Una trazione anteriore fatta bene può far divertire. Tanto anche


Che BMW sia sinonimo di trazione posteriore è fuori discussione. Altrettanto lo è il fatto che sappia fare delle ottime auto a trazione anteriore. Pensate alle MINI (nonostante le ultime non siano più così reattive come le prime), ma ancor di più, paradossalmente, alle Serie 2 Active Tourer e Gran Tourer. Qualcuno potrebbe cadere dalla sedia a leggere il nome di queste due MPV, ma se le ha guidate non può negare che siano una piacevolissima sorpresa per quello che riguarda l’agilità tra le curve, la rapidità e sensibilità di sterzo. Ora, se si considera che nel frattempo è passato qualche anno (telaisti e gommisti lavorano incessantemente al miglioramento del feeling di guida), che la Serie 1 avrà per sua natura un baricentro e un peso più bassi e che assetto e sterzo saranno senza dubbio più sportivi di quelli di una monovolume, si capisce benissimo perché BMW meriti fiducia.

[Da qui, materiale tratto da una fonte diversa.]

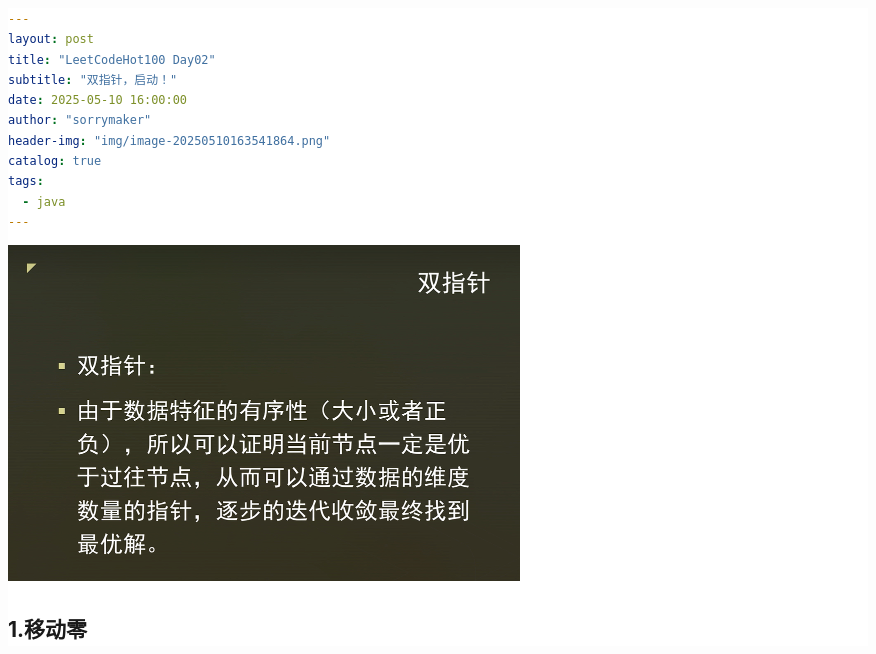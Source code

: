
 ```yaml
---
layout: post
title: "LeetCodeHot100 Day02"
subtitle: "双指针，启动！"
date: 2025-05-10 16:00:00
author: "sorrymaker"
header-img: "img/image-20250510163541864.png"
catalog: true
tags:
  - java
---
```


<img src="/img/image-20250510133819678.png" alt="image-20250510133819678" style="zoom: 50%;" />

## 1.移动零
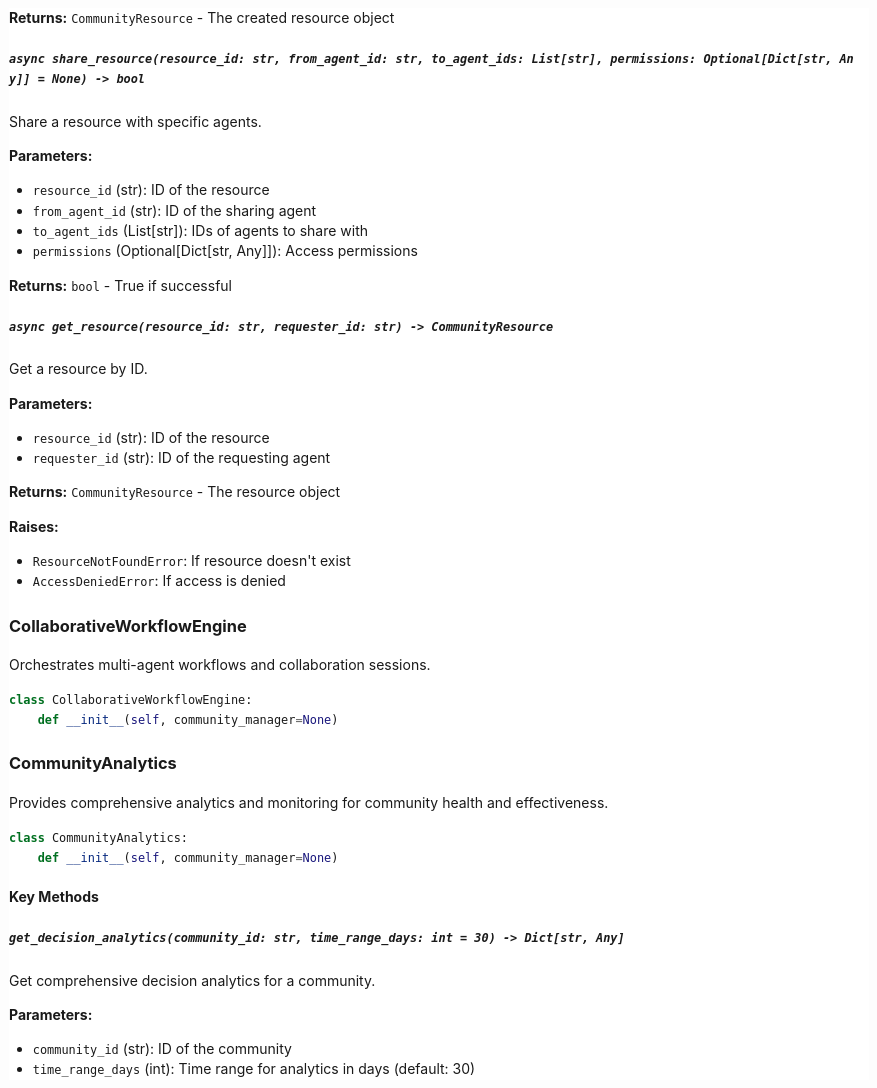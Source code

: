 **Returns:** `CommunityResource` - The created resource object

##### `async share_resource(resource_id: str, from_agent_id: str, to_agent_ids: List[str], permissions: Optional[Dict[str, Any]] = None) -> bool`

Share a resource with specific agents.

**Parameters:**
- `resource_id` (str): ID of the resource
- `from_agent_id` (str): ID of the sharing agent
- `to_agent_ids` (List[str]): IDs of agents to share with
- `permissions` (Optional[Dict[str, Any]]): Access permissions

**Returns:** `bool` - True if successful

##### `async get_resource(resource_id: str, requester_id: str) -> CommunityResource`

Get a resource by ID.

**Parameters:**
- `resource_id` (str): ID of the resource
- `requester_id` (str): ID of the requesting agent

**Returns:** `CommunityResource` - The resource object

**Raises:**
- `ResourceNotFoundError`: If resource doesn't exist
- `AccessDeniedError`: If access is denied

### CollaborativeWorkflowEngine

Orchestrates multi-agent workflows and collaboration sessions.

```python
class CollaborativeWorkflowEngine:
    def __init__(self, community_manager=None)
```

### CommunityAnalytics

Provides comprehensive analytics and monitoring for community health and effectiveness.

```python
class CommunityAnalytics:
    def __init__(self, community_manager=None)
```

#### Key Methods

##### `get_decision_analytics(community_id: str, time_range_days: int = 30) -> Dict[str, Any]`

Get comprehensive decision analytics for a community.

**Parameters:**
- `community_id` (str): ID of the community
- `time_range_days` (int): Time range for analytics in days (default: 30)
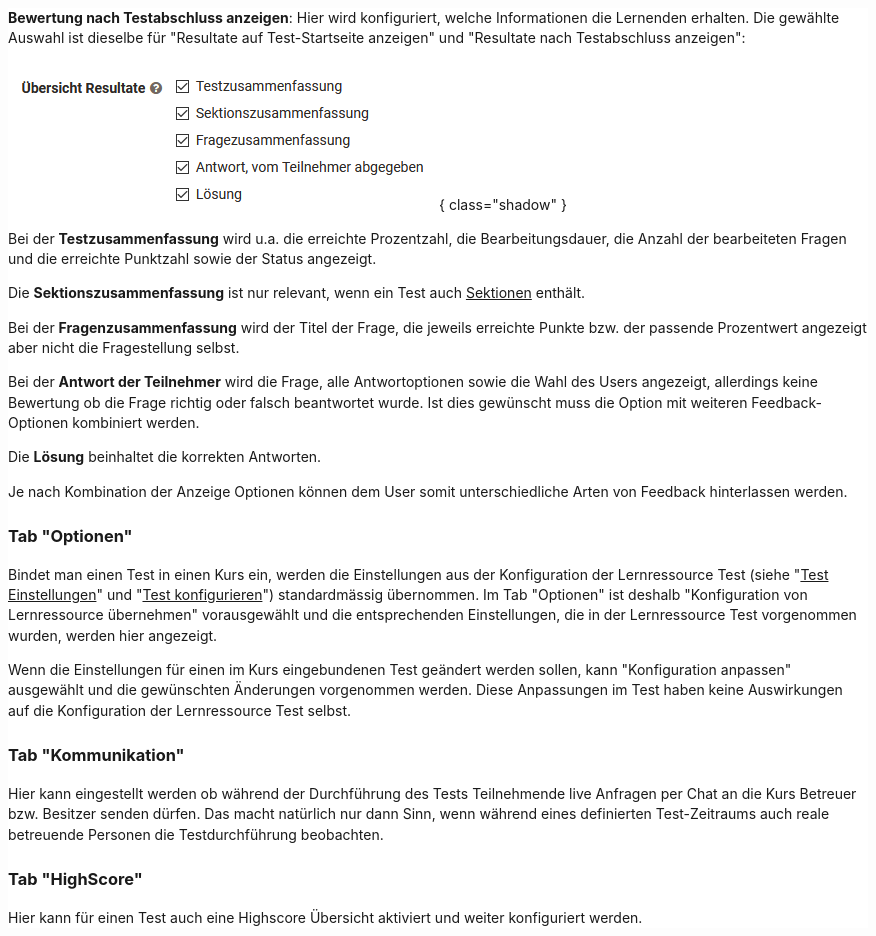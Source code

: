 **Bewertung nach Testabschluss anzeigen**: Hier wird konfiguriert, welche Informationen die Lernenden erhalten. Die gewählte Auswahl ist dieselbe für "Resultate auf Test-Startseite anzeigen" und "Resultate nach Testabschluss anzeigen":

![Optionen Resultate-Anzeige](assets/Optionen_Anzeige_Resultate_DE.png){ class="shadow" }

Bei der **Testzusammenfassung** wird u.a. die erreichte Prozentzahl, die Bearbeitungsdauer, die Anzahl der bearbeiteten Fragen und die erreichte Punktzahl sowie der Status angezeigt.

Die **Sektionszusammenfassung** ist nur relevant, wenn ein Test auch [Sektionen](Configure_tests.de.md) enthält.

Bei der **Fragenzusammenfassung** wird der Titel der Frage, die jeweils erreichte Punkte bzw. der passende Prozentwert angezeigt aber nicht die Fragestellung selbst.

Bei der **Antwort der Teilnehmer** wird die Frage, alle Antwortoptionen sowie die Wahl des Users angezeigt, allerdings keine Bewertung ob die Frage richtig oder falsch beantwortet wurde. Ist dies gewünscht muss die Option mit weiteren Feedback-Optionen kombiniert werden.

Die **Lösung** beinhaltet die korrekten Antworten.

Je nach Kombination der Anzeige Optionen können dem User somit unterschiedliche Arten von Feedback hinterlassen werden.  

### Tab "Optionen"

Bindet man einen Test in einen Kurs ein, werden die Einstellungen aus der Konfiguration der Lernressource Test (siehe  "[Test Einstellungen](Test_settings.de.md)" und "[Test konfigurieren](Configure_tests.de.md)") standardmässig übernommen. Im Tab "Optionen" ist deshalb "Konfiguration von Lernressource übernehmen" vorausgewählt und die entsprechenden Einstellungen, die in der Lernressource Test vorgenommen wurden, werden hier angezeigt.

Wenn die Einstellungen für einen im Kurs eingebundenen Test geändert werden sollen, kann "Konfiguration anpassen" ausgewählt und die gewünschten Änderungen vorgenommen werden. Diese Anpassungen im Test haben keine Auswirkungen auf die Konfiguration der Lernressource Test selbst.

### Tab "Kommunikation"
Hier kann eingestellt werden ob während der Durchführung des Tests Teilnehmende live Anfragen per Chat an die Kurs Betreuer bzw. Besitzer senden dürfen. Das macht natürlich nur dann Sinn, wenn während eines definierten Test-Zeitraums auch reale betreuende Personen die Testdurchführung beobachten.

### Tab "HighScore"

Hier kann für einen Test auch eine Highscore Übersicht aktiviert und weiter konfiguriert werden.
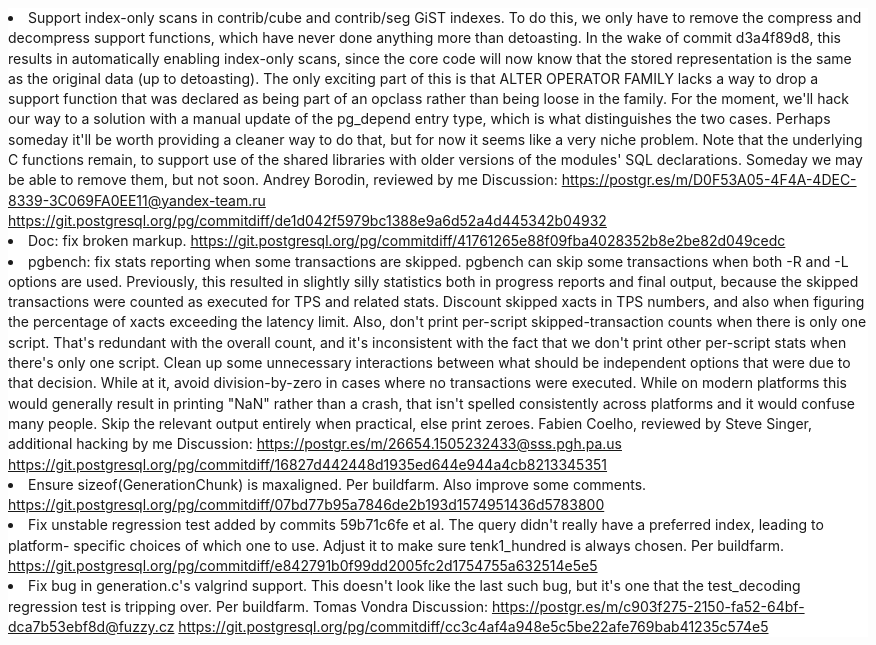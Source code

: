 <li>Support index-only scans in contrib/cube and contrib/seg GiST indexes. To do this, we only have to remove the compress and decompress support functions, which have never done anything more than detoasting. In the wake of commit d3a4f89d8, this results in automatically enabling index-only scans, since the core code will now know that the stored representation is the same as the original data (up to detoasting). The only exciting part of this is that ALTER OPERATOR FAMILY lacks a way to drop a support function that was declared as being part of an opclass rather than being loose in the family. For the moment, we'll hack our way to a solution with a manual update of the pg_depend entry type, which is what distinguishes the two cases. Perhaps someday it'll be worth providing a cleaner way to do that, but for now it seems like a very niche problem. Note that the underlying C functions remain, to support use of the shared libraries with older versions of the modules' SQL declarations. Someday we may be able to remove them, but not soon. Andrey Borodin, reviewed by me Discussion: <a target="_blank" href="https://postgr.es/m/D0F53A05-4F4A-4DEC-8339-3C069FA0EE11@yandex-team.ru">https://postgr.es/m/D0F53A05-4F4A-4DEC-8339-3C069FA0EE11@yandex-team.ru</a> <a target="_blank" href="https://git.postgresql.org/pg/commitdiff/de1d042f5979bc1388e9a6d52a4d445342b04932">https://git.postgresql.org/pg/commitdiff/de1d042f5979bc1388e9a6d52a4d445342b04932</a></li>

<li>Doc: fix broken markup. <a target="_blank" href="https://git.postgresql.org/pg/commitdiff/41761265e88f09fba4028352b8e2be82d049cedc">https://git.postgresql.org/pg/commitdiff/41761265e88f09fba4028352b8e2be82d049cedc</a></li>

<li>pgbench: fix stats reporting when some transactions are skipped. pgbench can skip some transactions when both -R and -L options are used. Previously, this resulted in slightly silly statistics both in progress reports and final output, because the skipped transactions were counted as executed for TPS and related stats. Discount skipped xacts in TPS numbers, and also when figuring the percentage of xacts exceeding the latency limit. Also, don't print per-script skipped-transaction counts when there is only one script. That's redundant with the overall count, and it's inconsistent with the fact that we don't print other per-script stats when there's only one script. Clean up some unnecessary interactions between what should be independent options that were due to that decision. While at it, avoid division-by-zero in cases where no transactions were executed. While on modern platforms this would generally result in printing "NaN" rather than a crash, that isn't spelled consistently across platforms and it would confuse many people. Skip the relevant output entirely when practical, else print zeroes. Fabien Coelho, reviewed by Steve Singer, additional hacking by me Discussion: <a target="_blank" href="https://postgr.es/m/26654.1505232433@sss.pgh.pa.us">https://postgr.es/m/26654.1505232433@sss.pgh.pa.us</a> <a target="_blank" href="https://git.postgresql.org/pg/commitdiff/16827d442448d1935ed644e944a4cb8213345351">https://git.postgresql.org/pg/commitdiff/16827d442448d1935ed644e944a4cb8213345351</a></li>

<li>Ensure sizeof(GenerationChunk) is maxaligned. Per buildfarm. Also improve some comments. <a target="_blank" href="https://git.postgresql.org/pg/commitdiff/07bd77b95a7846de2b193d1574951436d5783800">https://git.postgresql.org/pg/commitdiff/07bd77b95a7846de2b193d1574951436d5783800</a></li>

<li>Fix unstable regression test added by commits 59b71c6fe et al. The query didn't really have a preferred index, leading to platform- specific choices of which one to use. Adjust it to make sure tenk1_hundred is always chosen. Per buildfarm. <a target="_blank" href="https://git.postgresql.org/pg/commitdiff/e842791b0f99dd2005fc2d1754755a632514e5e5">https://git.postgresql.org/pg/commitdiff/e842791b0f99dd2005fc2d1754755a632514e5e5</a></li>

<li>Fix bug in generation.c's valgrind support. This doesn't look like the last such bug, but it's one that the test_decoding regression test is tripping over. Per buildfarm. Tomas Vondra Discussion: <a target="_blank" href="https://postgr.es/m/c903f275-2150-fa52-64bf-dca7b53ebf8d@fuzzy.cz">https://postgr.es/m/c903f275-2150-fa52-64bf-dca7b53ebf8d@fuzzy.cz</a> <a target="_blank" href="https://git.postgresql.org/pg/commitdiff/cc3c4af4a948e5c5be22afe769bab41235c574e5">https://git.postgresql.org/pg/commitdiff/cc3c4af4a948e5c5be22afe769bab41235c574e5</a></li>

Qualche cm di spazio in più. E più guadagno per BMW


Trazione anteriore significa anche razionalità: risparmio sui costi di produzione e aumento degli spazi interni. Partiamo dai primi: non è un mistero che le macchine a trazione posteriore siano più complesse e quindi costose da realizzare. BMW, come ogni azienda orientata al profitto, mira costantemente alla riduzione dei costi per massimizzare i profitti e la “conversione” storica è un ottimo sistema per arrivare al dunque. Detto questo, meglio non illudersi che tale risparmio (salvo prova contraria) si tradurrà in un taglio dei listini. Perché? Primo, per la ricerca del massimo profitto di cui sopra, secondo perché un marchio premium non “svenderà” mai i propri prodotti. Il vantaggio per il cliente sta dunque nell’abitabilità superiore (il motore anteriore trasversale lascia più spazio per l’abitacolo, a parità di lunghezza della carrozzeria, rispetto a quello longitudinale) e nella migliorata capacità di carico in virtù dell’assenza del differenziale posteriore; in questo caso, sulle varianti 4x4, il vantaggio potrebbe invece azzerarsi. Ultimo, ma non meno importante, l’assenza dell’albero di trasmissione facilita l’alloggiamento delle batterie di un’eventuale ibrida.